This has worked OK up until now, but it is not scaling well. There are fundamental design problems and I am looking to rewrite this part of the code. For instance, if two users request the same report at similar times, the dependent tasks will be executed twice. Also, there's currently no way to cancel a task in progress. It's hard to maintain the dependent tasks, etc..
I'm NOT looking for suggestions on how to implement a fix. Rather I'm looking for pointers to what tools/libraries I would be using for this sort of requirement if I were starting in .NET 4 from scratch. Would this be a good candidate for Windows Workflow? Is this what Futures are for? Are there any other libraries I should look at or books or blog posts I should read?
Edit: What about Rx Reactive Extensions?

I don't think your requirements fit into any of the built-in stuff. Your requirements are too specific for that.
I'd recommend that you build a task queueing infrastructure around a SQL database. Your tasks are pretty long-running (seconds) so you don't need particularly high throughput in the task scheduler. This means you won't encounter performance hurdles. It will actually be a pretty manageable task from a programming perspective.
Probably you should build a windows service or some other process that is continuously polling the database for new tasks or requests. This service can then enforce arbitrary rules on the requested tasks. For example it can detect that a reporting task is already running and not schedule a new computation.
My main point is that your requirements are that specific that you need to use C# code to encode them. You cannot make an existing tool fit your needs.

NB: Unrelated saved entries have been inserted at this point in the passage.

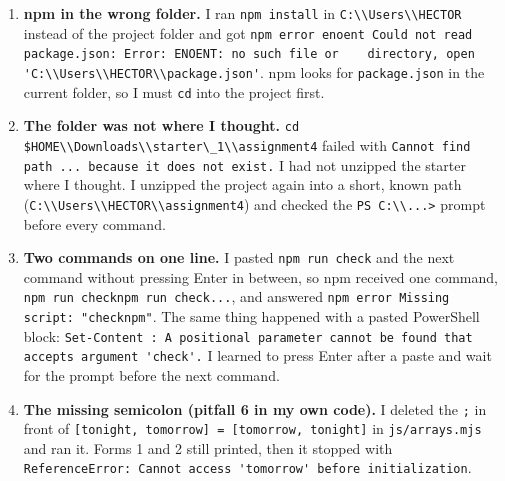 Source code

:\documentclass[
]{article}
\newcommand{\passthrough}[1]{#1}
\providecommand{\tightlist}{%
  \setlength{\itemsep}{0pt}\setlength{\parskip}{0pt}}
\begin{document}
\begin{enumerate}
\def\labelenumi{\arabic{enumi}.}
\tightlist
\item
  \textbf{npm in the wrong folder.} I ran
  \passthrough{\lstinline!npm install!} in
  \passthrough{\lstinline!C:\\Users\\HECTOR!} instead of the project
  folder and got
  \passthrough{\lstinline!npm error enoent Could not read package.json: Error: ENOENT: no such file or    directory, open 'C:\\Users\\HECTOR\\package.json'!}.
  npm looks for \passthrough{\lstinline!package.json!} in the current
  folder, so I must \passthrough{\lstinline!cd!} into the project first.
\item
  \textbf{The folder was not where I thought.}
  \passthrough{\lstinline!cd $HOME\\Downloads\\starter\_1\\assignment4!}
  failed with
  \passthrough{\lstinline!Cannot find path ... because it does not exist.!}
  I had not unzipped the starter where I thought. I unzipped the project
  again into a short, known path
  (\passthrough{\lstinline!C:\\Users\\HECTOR\\assignment4!}) and checked
  the \passthrough{\lstinline!PS C:\\...>!} prompt before every command.
\item
  \textbf{Two commands on one line.} I pasted
  \passthrough{\lstinline!npm run check!} and the next command without
  pressing Enter in between, so npm received one command,
  \passthrough{\lstinline!npm run checknpm run check...!}, and answered
  \passthrough{\lstinline!npm error Missing script: "checknpm"!}. The
  same thing happened with a pasted PowerShell block:
  \passthrough{\lstinline!Set-Content : A positional parameter cannot be found that accepts argument 'check'.!}
  I learned to press Enter after a paste and wait for the prompt before
  the next command.
\item
  \textbf{The missing semicolon (pitfall 6 in my own code).} I deleted
  the \passthrough{\lstinline!;!} in front of
  \passthrough{\lstinline![tonight, tomorrow] = [tomorrow, tonight]!} in
  \passthrough{\lstinline!js/arrays.mjs!} and ran it. Forms 1 and 2
  still printed, then it stopped with
  \passthrough{\lstinline!ReferenceError: Cannot access 'tomorrow' before initialization!}.

\end{enumerate}
\end{document}
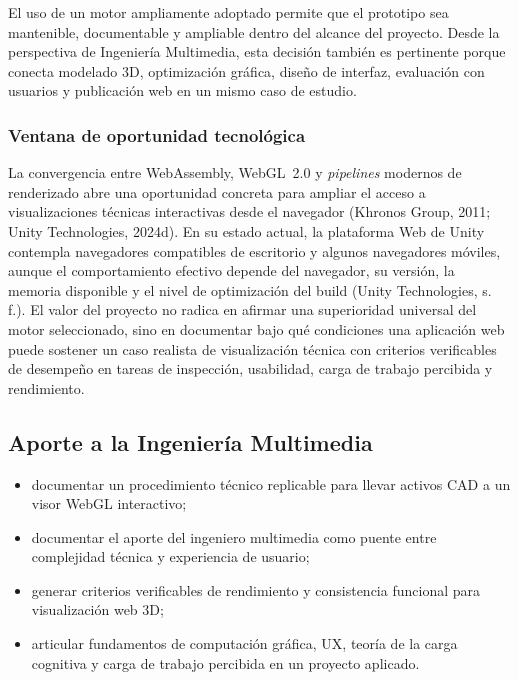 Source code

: El uso de un motor ampliamente adoptado permite que el prototipo sea mantenible, documentable y ampliable dentro del alcance del proyecto. Desde la perspectiva de Ingenier\'ia Multimedia, esta decisi\'on tambi\'en es pertinente porque conecta modelado 3D, optimizaci\'on gr\'afica, dise\~no de interfaz, evaluaci\'on con usuarios y publicaci\'on web en un mismo caso de estudio.

\subsubsection{Ventana de oportunidad tecnol\'ogica}

La convergencia entre WebAssembly, WebGL~2.0 y \textit{pipelines} modernos de renderizado abre una oportunidad concreta para ampliar el acceso a visualizaciones t\'ecnicas interactivas desde el navegador (Khronos Group, 2011; Unity Technologies, 2024d). En su estado actual, la plataforma Web de Unity contempla navegadores compatibles de escritorio y algunos navegadores m\'oviles, aunque el comportamiento efectivo depende del navegador, su versi\'on, la memoria disponible y el nivel de optimizaci\'on del build (Unity Technologies, s. f.). El valor del proyecto no radica en afirmar una superioridad universal del motor seleccionado, sino en documentar bajo qu\'e condiciones una aplicaci\'on web puede sostener un caso realista de visualizaci\'on t\'ecnica con criterios verificables de desempe\~no en tareas de inspecci\'on, usabilidad, carga de trabajo percibida y rendimiento.

\subsection{Aporte a la Ingenier\'ia Multimedia}
\begin{itemize}
    \item documentar un procedimiento t\'ecnico replicable para llevar activos CAD a un visor WebGL interactivo;
    \item documentar el aporte del ingeniero multimedia como puente entre complejidad t\'ecnica y experiencia de usuario;
    \item generar criterios verificables de rendimiento y consistencia funcional para visualizaci\'on web 3D;
    \item articular fundamentos de computaci\'on gr\'afica, UX, teor\'ia de la carga cognitiva y carga de trabajo percibida en un proyecto aplicado.
\end{itemize}

\newpage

You need the turing completeness of a programming language to do this yourself.
Edit: You should probably separate a task-request from a task-execution. This allows multiple parties to request a refresh of some reports while at the same time only one actual computation is running. Once this single computation is completed all task-requests are marked as completed. When a request is cancelled the execution does not need to be cancelled. Only when the last request is cancelled the task-execution is cancelled as well.
Edit 2: I don't think workflows are the solution. Workflows usually operate separately from each other. But you don't want that. You want to have rules which span multiple tasks/workflows. You would be working against the system with a workflow based model.
Edit 3: A few words about the TPL (Task Parallel Library). You mentioned it ("Futures"). If you want some inspiration on how tasks could work together, how dependencies could be created and how tasks could be composed, look at the Task Parallel Library (in particular the Task and TaskFactory classes). You will find some nice design patterns there because it is very well designed. Here is how you model a sequence of tasks: You call Task.ContinueWith which will register a continuation function as a new task. Here is how you model dependencies: TaskFactory.WhenAll(Task[]) starts a task that only runs when all its input tasks are completed.
BUT: The TPL itself is probably not well suited for you because its task cannot be saved to disk. When you reboot your server or deploy new code, all existing tasks are being cancelled and the process aborted. This is likely to be unacceptable. Please just use the TPL as inspiration. Learn from it what a "task/future" is and how they can be composed. Then implement your own form of tasks.
Does this help?

I would try to use the state machine package stateless to model the workflow. Using a package will provide a consistent way to advance the state of the workflow, across the various services. Each of your services would hold an internal statemachine implementation, and expose methods for advancing it. Stateless will be resposible for triggering actions based on the state of the workflow, and enforce you to explicitly setup the various states that it can be in - this will be particularly useful for maintenance, and it will probably help you understand the domain better.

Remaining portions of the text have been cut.